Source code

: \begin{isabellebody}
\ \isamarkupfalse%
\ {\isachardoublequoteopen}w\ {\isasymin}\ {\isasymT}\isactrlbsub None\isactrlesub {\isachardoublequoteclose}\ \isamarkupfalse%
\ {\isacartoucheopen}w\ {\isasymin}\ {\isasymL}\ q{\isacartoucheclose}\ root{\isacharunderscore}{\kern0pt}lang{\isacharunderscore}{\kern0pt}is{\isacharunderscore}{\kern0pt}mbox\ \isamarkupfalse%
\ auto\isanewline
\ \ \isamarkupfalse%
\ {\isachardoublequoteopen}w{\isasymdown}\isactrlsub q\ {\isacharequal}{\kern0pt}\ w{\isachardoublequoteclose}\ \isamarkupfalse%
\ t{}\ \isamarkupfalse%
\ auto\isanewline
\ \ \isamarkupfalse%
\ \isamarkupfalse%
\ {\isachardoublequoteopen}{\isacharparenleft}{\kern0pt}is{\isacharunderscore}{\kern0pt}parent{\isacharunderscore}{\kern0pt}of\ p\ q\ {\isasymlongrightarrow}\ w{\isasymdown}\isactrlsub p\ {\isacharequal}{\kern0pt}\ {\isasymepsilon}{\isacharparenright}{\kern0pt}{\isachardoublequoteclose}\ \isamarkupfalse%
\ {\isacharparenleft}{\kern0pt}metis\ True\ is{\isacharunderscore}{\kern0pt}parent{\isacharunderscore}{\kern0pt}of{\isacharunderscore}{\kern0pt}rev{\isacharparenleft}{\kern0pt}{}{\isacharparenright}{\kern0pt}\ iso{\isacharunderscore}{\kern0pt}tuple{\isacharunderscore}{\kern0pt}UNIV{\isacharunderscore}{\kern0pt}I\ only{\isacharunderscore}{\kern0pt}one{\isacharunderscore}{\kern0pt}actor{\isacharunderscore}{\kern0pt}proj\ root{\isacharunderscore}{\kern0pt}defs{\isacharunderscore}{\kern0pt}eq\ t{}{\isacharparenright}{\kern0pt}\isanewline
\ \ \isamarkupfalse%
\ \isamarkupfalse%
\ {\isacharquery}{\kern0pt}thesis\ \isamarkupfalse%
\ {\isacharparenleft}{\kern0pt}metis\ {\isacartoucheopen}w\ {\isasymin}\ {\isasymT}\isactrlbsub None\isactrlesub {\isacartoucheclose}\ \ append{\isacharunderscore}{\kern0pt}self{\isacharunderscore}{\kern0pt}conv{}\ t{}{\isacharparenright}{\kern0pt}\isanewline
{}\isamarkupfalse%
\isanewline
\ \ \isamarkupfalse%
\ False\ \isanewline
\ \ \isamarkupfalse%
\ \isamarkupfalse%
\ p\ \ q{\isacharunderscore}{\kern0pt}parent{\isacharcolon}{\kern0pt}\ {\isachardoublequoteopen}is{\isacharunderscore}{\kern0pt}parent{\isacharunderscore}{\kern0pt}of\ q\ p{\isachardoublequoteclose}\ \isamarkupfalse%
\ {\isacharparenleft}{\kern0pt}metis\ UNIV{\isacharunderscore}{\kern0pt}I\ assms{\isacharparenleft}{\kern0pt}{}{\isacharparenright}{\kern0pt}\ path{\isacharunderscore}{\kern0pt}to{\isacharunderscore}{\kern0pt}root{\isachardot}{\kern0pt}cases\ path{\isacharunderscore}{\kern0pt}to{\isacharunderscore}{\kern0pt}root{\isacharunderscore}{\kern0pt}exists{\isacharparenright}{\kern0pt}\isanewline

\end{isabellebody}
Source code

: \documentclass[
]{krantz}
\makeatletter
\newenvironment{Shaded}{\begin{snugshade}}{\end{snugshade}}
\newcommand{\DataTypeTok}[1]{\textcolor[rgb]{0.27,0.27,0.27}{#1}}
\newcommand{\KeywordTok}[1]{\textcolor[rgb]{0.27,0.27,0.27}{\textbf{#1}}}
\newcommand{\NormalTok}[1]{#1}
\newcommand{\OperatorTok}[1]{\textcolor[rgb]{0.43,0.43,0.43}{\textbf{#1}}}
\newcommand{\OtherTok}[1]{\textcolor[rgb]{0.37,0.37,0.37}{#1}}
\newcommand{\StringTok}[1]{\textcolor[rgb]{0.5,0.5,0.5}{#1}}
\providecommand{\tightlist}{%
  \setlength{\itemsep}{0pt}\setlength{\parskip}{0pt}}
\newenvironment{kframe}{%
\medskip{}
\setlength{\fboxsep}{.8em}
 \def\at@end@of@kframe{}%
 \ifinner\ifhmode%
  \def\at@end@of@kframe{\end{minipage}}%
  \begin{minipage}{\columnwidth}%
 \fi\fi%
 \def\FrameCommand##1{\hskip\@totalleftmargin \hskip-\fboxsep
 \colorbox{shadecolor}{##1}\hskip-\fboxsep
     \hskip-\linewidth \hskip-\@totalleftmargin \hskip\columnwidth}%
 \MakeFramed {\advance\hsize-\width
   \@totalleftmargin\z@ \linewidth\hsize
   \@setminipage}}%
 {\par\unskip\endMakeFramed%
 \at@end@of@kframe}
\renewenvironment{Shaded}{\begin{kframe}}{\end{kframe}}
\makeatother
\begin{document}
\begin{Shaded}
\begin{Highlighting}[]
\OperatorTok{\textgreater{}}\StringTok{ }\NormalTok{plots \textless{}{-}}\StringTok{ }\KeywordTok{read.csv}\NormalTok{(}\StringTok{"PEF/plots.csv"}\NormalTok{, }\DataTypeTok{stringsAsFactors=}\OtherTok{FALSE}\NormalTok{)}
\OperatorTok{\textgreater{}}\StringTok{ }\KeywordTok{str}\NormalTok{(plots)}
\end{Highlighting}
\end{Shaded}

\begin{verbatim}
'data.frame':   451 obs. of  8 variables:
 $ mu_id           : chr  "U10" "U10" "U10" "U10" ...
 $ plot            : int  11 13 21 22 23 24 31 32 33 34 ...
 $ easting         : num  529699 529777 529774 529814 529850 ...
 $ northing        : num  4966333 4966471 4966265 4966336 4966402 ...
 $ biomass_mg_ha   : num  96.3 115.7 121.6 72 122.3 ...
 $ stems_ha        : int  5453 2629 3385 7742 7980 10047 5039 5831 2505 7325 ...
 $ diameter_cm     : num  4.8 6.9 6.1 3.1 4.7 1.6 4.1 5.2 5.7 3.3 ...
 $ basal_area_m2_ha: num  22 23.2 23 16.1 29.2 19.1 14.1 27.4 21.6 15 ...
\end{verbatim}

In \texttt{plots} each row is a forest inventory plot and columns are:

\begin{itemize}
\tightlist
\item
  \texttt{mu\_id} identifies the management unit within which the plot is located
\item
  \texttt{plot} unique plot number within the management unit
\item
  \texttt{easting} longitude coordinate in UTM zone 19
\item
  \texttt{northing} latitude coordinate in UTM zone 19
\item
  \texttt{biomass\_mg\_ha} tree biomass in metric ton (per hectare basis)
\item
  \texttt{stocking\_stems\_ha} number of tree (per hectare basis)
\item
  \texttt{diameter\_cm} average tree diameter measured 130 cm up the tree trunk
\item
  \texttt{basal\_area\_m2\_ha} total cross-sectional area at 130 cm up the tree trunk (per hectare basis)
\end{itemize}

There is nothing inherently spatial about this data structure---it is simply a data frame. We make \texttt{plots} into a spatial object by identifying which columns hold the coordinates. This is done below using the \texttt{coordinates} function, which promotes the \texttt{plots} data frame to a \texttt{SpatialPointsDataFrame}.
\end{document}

────────

Problem requirements:
Search the data for the string "kframe" and copy out every line where it is found.

Exercise response:
\newenvironment{kframe}{%
 \def\at@end@of@kframe{}%
  \def\at@end@of@kframe{\end{minipage}}%
 \at@end@of@kframe}
\renewenvironment{Shaded}{\begin{kframe}}{\end{kframe}}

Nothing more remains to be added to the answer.